### Problem to work on
Extract every record, exactly as written, and ignore the pictures.

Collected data

......

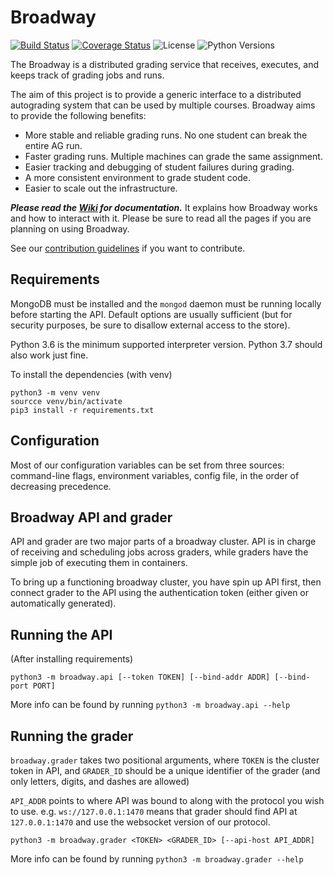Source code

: # Broadway

[![Build Status](https://www.travis-ci.com/illinois-cs241/broadway.svg?branch=master)](https://www.travis-ci.com/illinois-cs241/broadway)
[![Coverage Status](https://coveralls.io/repos/github/illinois-cs241/broadway/badge.svg?branch=master)](https://coveralls.io/github/illinois-cs241/broadway?branch=master)
![License](https://img.shields.io/badge/license-NCSA%2FIllinois-blue.svg)
![Python Versions](https://img.shields.io/badge/python-3.6-blue.svg)

The Broadway is a distributed grading service that receives, executes, and keeps track of grading jobs and runs.

The aim of this project is to provide a generic interface to a distributed autograding system that can be used by multiple courses. Broadway aims to provide the following benefits:
* More stable and reliable grading runs. No one student can break the entire AG run.
* Faster grading runs. Multiple machines can grade the same assignment.
* Easier tracking and debugging of student failures during grading.
* A more consistent environment to grade student code.
* Easier to scale out the infrastructure.

**_Please read the [Wiki](https://github.com/illinois-cs241/broadway/wiki) for documentation._** It explains how Broadway works and how to interact with it. Please be sure to read all the pages if you are planning on using Broadway.

See our [contribution guidelines](CONTRIBUTING.md) if you want to contribute.

## Requirements

MongoDB must be installed and the `mongod` daemon must be running locally before starting the API. Default options are usually sufficient (but for security purposes, be sure to disallow external access to the store).

Python 3.6 is the minimum supported interpreter version. Python 3.7 should also work just fine.

To install the dependencies (with venv)

    python3 -m venv venv
    sourcce venv/bin/activate
    pip3 install -r requirements.txt

## Configuration

Most of our configuration variables can be set from three sources: command-line flags,
environment variables, config file, in the order of decreasing precedence.

## Broadway API and grader

API and grader are two major parts of a broadway cluster. API is in charge of receiving and scheduling jobs
across graders, while graders have the simple job of executing them in containers.

To bring up a functioning broadway cluster, you have spin up API first, then connect grader to the API
using the authentication token (either given or automatically generated).

## Running the API

(After installing requirements)

    python3 -m broadway.api [--token TOKEN] [--bind-addr ADDR] [--bind-port PORT]

More info can be found by running `python3 -m broadway.api --help`

## Running the grader

`broadway.grader` takes two positional arguments, where `TOKEN` is the cluster token in API,
and `GRADER_ID` should be a unique identifier of the grader (and only letters, digits, and dashes are allowed)

`API_ADDR` points to where API was bound to along with the protocol you wish to use.
e.g. `ws://127.0.0.1:1470` means that grader should find API at `127.0.0.1:1470` and
use the websocket version of our protocol.

    python3 -m broadway.grader <TOKEN> <GRADER_ID> [--api-host API_ADDR]

More info can be found by running `python3 -m broadway.grader --help`
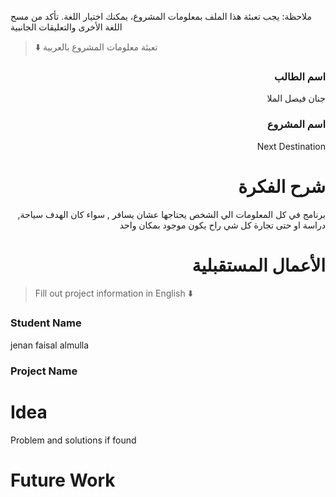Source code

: 
ملاحظة: يجب تعبئة هذا الملف بمعلومات المشروع، يمكنك اختيار اللغة. تأكد من مسح اللغة الأخرى والتعليقات الجانبية 
> ⬇️ تعبئة معلومات المشروع بالعربية  

<div dir="rtl">
  
### اسم الطالب
جنان فيصل الملا

### اسم المشروع
Next Destination

# شرح الفكرة
برنامج في كل المعلومات الي الشخص يحتاجها عشان يسافر , سواء كان الهدف سياحة, دراسة او حتى تجارة 
كل شي راح يكون موجود بمكان واحد

# الأعمال المستقبلية


</div>

> Fill out project information in English ⬇️
### Student Name
jenan faisal almulla

### Project Name

# Idea
Problem and solutions if found 


# Future Work 


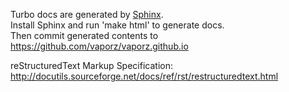 Turbo docs are generated by [Sphinx](http://sphinx-doc.org/).  
Install Sphinx and run 'make html' to generate docs.  
Then commit generated contents to https://github.com/vaporz/vaporz.github.io

reStructuredText Markup Specification:
http://docutils.sourceforge.net/docs/ref/rst/restructuredtext.html

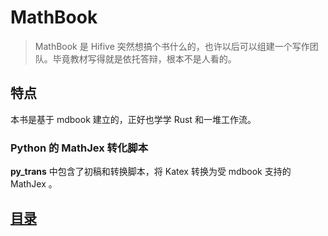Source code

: # MathBook

> MathBook 是 Hifive 突然想搞个书什么的，也许以后可以组建一个写作团队。毕竟教材写得就是依托答辩，根本不是人看的。

## 特点

本书是基于 mdbook 建立的，正好也学学 Rust 和一堆工作流。

### Python 的 MathJex 转化脚本

**py_trans** 中包含了初稿和转换脚本，将 Katex 转换为受 mdbook 支持的 MathJex 。

## [目录](./src/SUMMARY.md)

......

### Solved problem
Source code

: # Broadway

[![Build Status](https://www.travis-ci.com/illinois-cs241/broadway.svg?branch=master)](https://www.travis-ci.com/illinois-cs241/broadway)
[![Coverage Status](https://coveralls.io/repos/github/illinois-cs241/broadway/badge.svg?branch=master)](https://coveralls.io/github/illinois-cs241/broadway?branch=master)
![License](https://img.shields.io/badge/license-NCSA%2FIllinois-blue.svg)
![Python Versions](https://img.shields.io/badge/python-3.6-blue.svg)

The Broadway is a distributed grading service that receives, executes, and keeps track of grading jobs and runs.

The aim of this project is to provide a generic interface to a distributed autograding system that can be used by multiple courses. Broadway aims to provide the following benefits:
* More stable and reliable grading runs. No one student can break the entire AG run.
* Faster grading runs. Multiple machines can grade the same assignment.
* Easier tracking and debugging of student failures during grading.
* A more consistent environment to grade student code.
* Easier to scale out the infrastructure.

**_Please read the [Wiki](https://github.com/illinois-cs241/broadway/wiki) for documentation._** It explains how Broadway works and how to interact with it. Please be sure to read all the pages if you are planning on using Broadway.

See our [contribution guidelines](CONTRIBUTING.md) if you want to contribute.

## Requirements

MongoDB must be installed and the `mongod` daemon must be running locally before starting the API. Default options are usually sufficient (but for security purposes, be sure to disallow external access to the store).

Python 3.6 is the minimum supported interpreter version. Python 3.7 should also work just fine.

To install the dependencies (with venv)

    python3 -m venv venv
    sourcce venv/bin/activate
    pip3 install -r requirements.txt

## Configuration

Most of our configuration variables can be set from three sources: command-line flags,
environment variables, config file, in the order of decreasing precedence.

## Broadway API and grader

API and grader are two major parts of a broadway cluster. API is in charge of receiving and scheduling jobs
across graders, while graders have the simple job of executing them in containers.

To bring up a functioning broadway cluster, you have spin up API first, then connect grader to the API
using the authentication token (either given or automatically generated).

## Running the API

(After installing requirements)

    python3 -m broadway.api [--token TOKEN] [--bind-addr ADDR] [--bind-port PORT]

More info can be found by running `python3 -m broadway.api --help`

## Running the grader

`broadway.grader` takes two positional arguments, where `TOKEN` is the cluster token in API,
and `GRADER_ID` should be a unique identifier of the grader (and only letters, digits, and dashes are allowed)

`API_ADDR` points to where API was bound to along with the protocol you wish to use.
e.g. `ws://127.0.0.1:1470` means that grader should find API at `127.0.0.1:1470` and
use the websocket version of our protocol.

    python3 -m broadway.grader <TOKEN> <GRADER_ID> [--api-host API_ADDR]

More info can be found by running `python3 -m broadway.grader --help`
Source code

: 
ملاحظة: يجب تعبئة هذا الملف بمعلومات المشروع، يمكنك اختيار اللغة. تأكد من مسح اللغة الأخرى والتعليقات الجانبية 
> ⬇️ تعبئة معلومات المشروع بالعربية  

<div dir="rtl">
  
### اسم الطالب
جنان فيصل الملا

### اسم المشروع
Next Destination

# شرح الفكرة
برنامج في كل المعلومات الي الشخص يحتاجها عشان يسافر , سواء كان الهدف سياحة, دراسة او حتى تجارة 
كل شي راح يكون موجود بمكان واحد

# الأعمال المستقبلية


</div>

> Fill out project information in English ⬇️
### Student Name
jenan faisal almulla

### Project Name

# Idea
Problem and solutions if found 


# Future Work 


 Turbo docs are generated by [Sphinx](http://sphinx-doc.org/).  
Install Sphinx and run 'make html' to generate docs.  
Then commit generated contents to https://github.com/vaporz/vaporz.github.io

reStructuredText Markup Specification:
http://docutils.sourceforge.net/docs/ref/rst/restructuredtext.html

Source code

: # MathBook

> MathBook 是 Hifive 突然想搞个书什么的，也许以后可以组建一个写作团队。毕竟教材写得就是依托答辩，根本不是人看的。

## 特点

本书是基于 mdbook 建立的，正好也学学 Rust 和一堆工作流。

### Python 的 MathJex 转化脚本

**py_trans** 中包含了初稿和转换脚本，将 Katex 转换为受 mdbook 支持的 MathJex 。

## [目录](./src/SUMMARY.md)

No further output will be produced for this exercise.